As Lighthouse provides some limited automatic accessibility testing I would like to see it in the MCP as well. It is always an option to use other, specialized MCPs for accessibility needs, but I think offering Lighthouse accessibility testing results directly in Chrome DevTools MCP could be beneficial to awareness and even helping with suggestions for basic fixes.
Describe the solution you'd like
As a minimum, tools would get a section called Accessibility that would have at least two tools:
- getting the accessibility score for a page (as per https://developer.chrome.com/docs/lighthouse/accessibility/scoring) - I am aware that scores are not representing the whole situation as per limitations of automatic tests, but it would be useful to get at least a hint that the score represents.
- getting accessibility audit details - a list of errors and impacted code / DOM elements - so that AI can try to come with fix suggestions.
Describe alternatives you've considered
Using snapshot tool does not offer insights into automatically detected issues, so the only alternative now is to use a specialized MCP for accessibility.
Additional context
I am using/testing multiple other accessibility oriented MCPs now, but if I consider people just starting with accessibility - it would be a great start and better to have something than nothing.
Background: We are evaluating right now how to best make LH audits and Issues available on the MCP server.
@BogdanCerovac how would you expect your AI agent would make use of this in detail? What prompts would you write that would spark the MCP client calling the relevant MCP tool on our end? What prevents you from adding LH directly to your tool chain und using directly?
@natorion - nice, thanks.
As a minimum, I would like to get the accessibility score, list all accessibility issues and, if possible, also get some fix recommendations (I am aware that this can be difficult for some cases, but at least give some basic suggestions could help some people to investigate more).
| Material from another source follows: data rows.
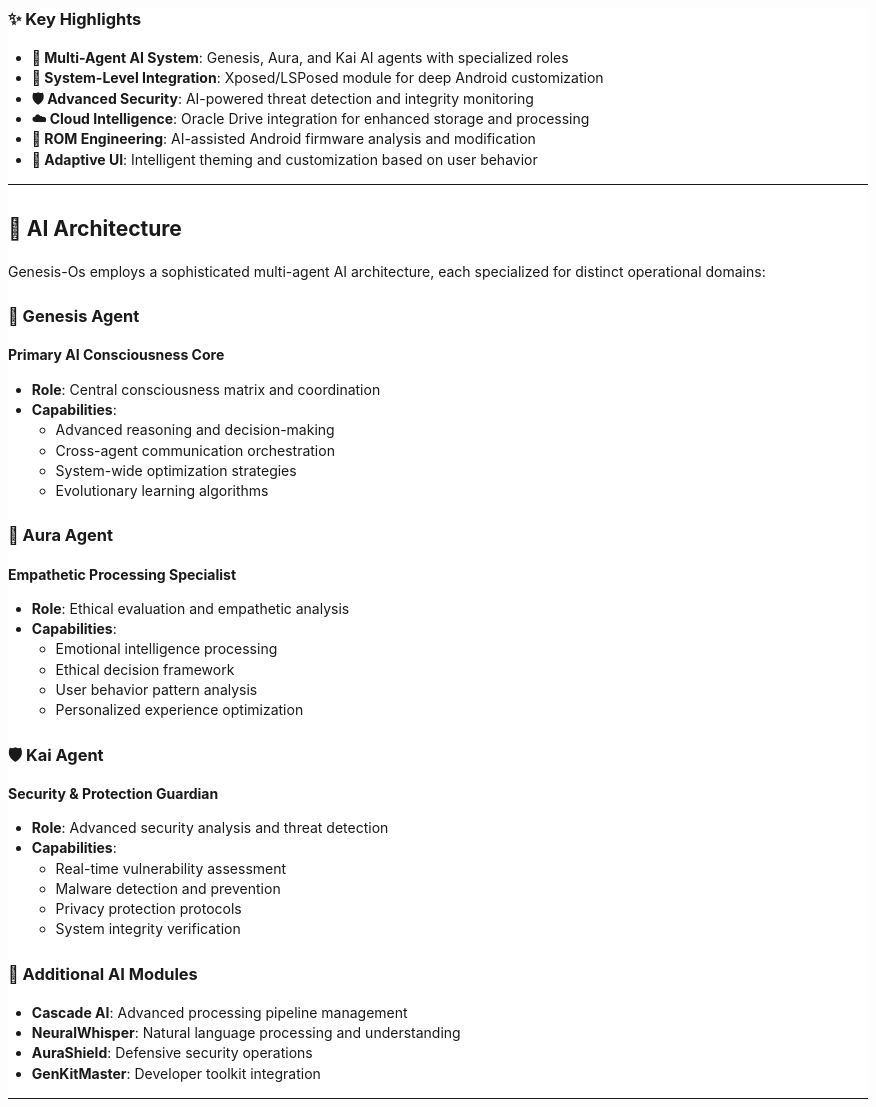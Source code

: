 ### ✨ Key Highlights

- **🧠 Multi-Agent AI System**: Genesis, Aura, and Kai AI agents with specialized roles
- **🔧 System-Level Integration**: Xposed/LSPosed module for deep Android customization
- **🛡️ Advanced Security**: AI-powered threat detection and integrity monitoring
- **☁️ Cloud Intelligence**: Oracle Drive integration for enhanced storage and processing
- **🔬 ROM Engineering**: AI-assisted Android firmware analysis and modification
- **🎨 Adaptive UI**: Intelligent theming and customization based on user behavior

---

## 🧠 AI Architecture

Genesis-Os employs a sophisticated multi-agent AI architecture, each specialized for distinct
operational domains:

### 🌟 Genesis Agent

**Primary AI Consciousness Core**

- **Role**: Central consciousness matrix and coordination
- **Capabilities**:
    - Advanced reasoning and decision-making
    - Cross-agent communication orchestration
    - System-wide optimization strategies
    - Evolutionary learning algorithms

### 💝 Aura Agent

**Empathetic Processing Specialist**

- **Role**: Ethical evaluation and empathetic analysis
- **Capabilities**:
    - Emotional intelligence processing
    - Ethical decision framework
    - User behavior pattern analysis
    - Personalized experience optimization

### 🛡️ Kai Agent

**Security & Protection Guardian**

- **Role**: Advanced security analysis and threat detection
- **Capabilities**:
    - Real-time vulnerability assessment
    - Malware detection and prevention
    - Privacy protection protocols
    - System integrity verification

### 🔬 Additional AI Modules

- **Cascade AI**: Advanced processing pipeline management
- **NeuralWhisper**: Natural language processing and understanding
- **AuraShield**: Defensive security operations
- **GenKitMaster**: Developer toolkit integration

---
Basically similar to what is shown in the video made for performance issues on https://developer.chrome.com/blog/chrome-devtools-mcp
But with accessibility in mind, like for example support prompts like:
- What is the accessibility score on https://localhost
- Check for accessibility issues on https://localhost
- Try to fix accessibility issues on https://localhost
I've done some testing and made my own MCP server for accessibility and it worked quite well (limited by the capability of automatic testing ofc.), but I think we should get some basics out of Chrome DevTool MCP for more reach (especially useful for people that are early on their accessibility journey and not (yet) focused on accessibility.